Collected data
<<<<

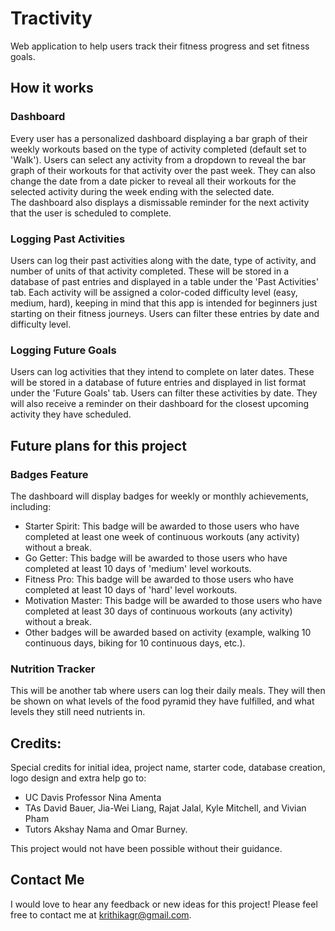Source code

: # Tractivity
Web application to help users track their fitness progress and set fitness goals. 

## How it works

### Dashboard
Every user has a personalized dashboard displaying a bar graph of their weekly workouts based on the type of activity completed (default set to 'Walk'). Users can select any activity from a dropdown to reveal the bar graph of their workouts for that activity over the past week. They can also change the date from a date picker to reveal all their workouts for the selected activity during the week ending with the selected date.  
The dashboard also displays a dismissable reminder for the next activity that the user is scheduled to complete. 

### Logging Past Activities
Users can log their past activities along with the date, type of activity, and number of units of that activity completed. These will be stored in a database of past entries and displayed in a table under the 'Past Activities' tab. Each activity will be assigned a color-coded difficulty level (easy, medium, hard), keeping in mind that this app is intended for beginners just starting on their fitness journeys. Users can filter these entries by date and difficulty level. 

### Logging Future Goals
Users can log activities that they intend to complete on later dates. These will be stored in a database of future entries and displayed in list format under the 'Future Goals' tab. Users can filter these activities by date. They will also receive a reminder on their dashboard for the closest upcoming activity they have scheduled.

## Future plans for this project

### Badges Feature
The dashboard will display badges for weekly or monthly achievements, including:
- Starter Spirit: This badge will be awarded to those users who have completed at least one week of continuous workouts (any activity) without a break.
- Go Getter: This badge will be awarded to those users who have completed at least 10 days of 'medium' level workouts.
- Fitness Pro: This badge will be awarded to those users who have completed at least 10 days of 'hard' level workouts.
- Motivation Master: This badge will be awarded to those users who have completed at least 30 days of continuous workouts (any activity) without a break.
- Other badges will be awarded based on activity (example, walking 10 continuous days, biking for 10 continuous days, etc.).

### Nutrition Tracker
This will be another tab where users can log their daily meals. They will then be shown on what levels of the food pyramid they have fulfilled, and what levels they still need nutrients in. 

## Credits:
Special credits for initial idea, project name, starter code, database creation, logo design and extra help go to:
- UC Davis Professor Nina Amenta 
- TAs David Bauer, Jia-Wei Liang, Rajat Jalal, Kyle Mitchell, and Vivian Pham
- Tutors Akshay Nama and Omar Burney.  

This project would not have been possible without their guidance.

## Contact Me
I would love to hear any feedback or new ideas for this project! Please feel free to contact me at krithikagr@gmail.com.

>>>>

# TASK PROMPT:
Could you set down, word for word, only the lines above from the line with "### Dashboard" to the line with "Every user has", including both?

# RESPONSE TO THIS EXERCISE:
### Dashboard
Every user has a personalized dashboard displaying a bar graph of their weekly workouts based on the type of activity completed (default set to 'Walk'). Users can select any activity from a dropdown to reveal the bar graph of their workouts for that activity over the past week. They can also change the date from a date picker to reveal all their workouts for the selected activity during the week ending with the selected date.  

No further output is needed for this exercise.